Spanish public university

The University of the Balearic Islands (Universitat de les Illes Balears /ca/, UIB; Universidad de las Islas Baleares) is a Balearic Spanish university, founded in 1978 and located in Palma on the island of Mallorca. The university is funded by the autonomous Government of the Balearic Islands.

==History==
The origins of the university date back to 1483, when King Ferdinand II of Aragon authorized the foundation of the Estudi General Lul·lià in Palma de Mallorca.
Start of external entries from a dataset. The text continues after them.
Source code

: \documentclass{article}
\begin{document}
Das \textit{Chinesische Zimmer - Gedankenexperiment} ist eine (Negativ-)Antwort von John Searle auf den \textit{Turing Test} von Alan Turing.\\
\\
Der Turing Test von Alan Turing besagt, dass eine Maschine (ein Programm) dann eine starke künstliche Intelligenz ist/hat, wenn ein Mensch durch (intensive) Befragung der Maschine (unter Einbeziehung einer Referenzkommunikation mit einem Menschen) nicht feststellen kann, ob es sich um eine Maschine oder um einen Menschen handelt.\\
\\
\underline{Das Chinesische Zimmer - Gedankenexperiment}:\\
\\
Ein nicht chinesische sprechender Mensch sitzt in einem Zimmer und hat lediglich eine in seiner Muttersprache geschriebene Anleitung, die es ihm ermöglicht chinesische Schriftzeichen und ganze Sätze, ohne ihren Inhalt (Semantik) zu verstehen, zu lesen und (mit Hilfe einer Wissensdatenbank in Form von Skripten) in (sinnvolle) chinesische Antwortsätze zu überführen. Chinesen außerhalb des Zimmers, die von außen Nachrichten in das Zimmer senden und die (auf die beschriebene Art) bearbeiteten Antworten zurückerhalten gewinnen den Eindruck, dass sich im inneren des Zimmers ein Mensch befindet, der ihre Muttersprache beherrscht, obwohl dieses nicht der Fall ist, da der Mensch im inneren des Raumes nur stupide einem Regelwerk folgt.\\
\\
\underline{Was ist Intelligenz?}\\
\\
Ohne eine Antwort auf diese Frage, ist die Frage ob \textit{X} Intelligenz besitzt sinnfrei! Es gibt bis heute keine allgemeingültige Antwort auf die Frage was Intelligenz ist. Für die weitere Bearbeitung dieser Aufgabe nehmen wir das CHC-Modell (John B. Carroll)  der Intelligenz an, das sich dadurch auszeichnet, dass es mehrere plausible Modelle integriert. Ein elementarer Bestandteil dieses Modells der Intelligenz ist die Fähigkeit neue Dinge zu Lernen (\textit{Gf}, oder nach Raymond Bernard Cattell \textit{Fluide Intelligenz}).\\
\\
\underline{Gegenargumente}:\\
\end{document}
The college was named after the philosopher and writer Ramon Llull (c.1232–c.1315). It operated until 1835, when it was closed following intense debate.

After 1835, students from the Balearic Islands attended university in mainland Spain in Cervera and subsequently in Barcelona. There was no higher education institution in the Balearic Islands until 1949, when the Estudi General Lul·lià was reinstituted under the auspices of the University of Barcelona. This initially offered courses in philosophy and philology, which were recognized by the University of Barcelona. The faculties of Science and Arts were added in 1972 (attached to the Autonomous University of Barcelona and to the University of Barcelona respectively), followed by the Faculty of Law.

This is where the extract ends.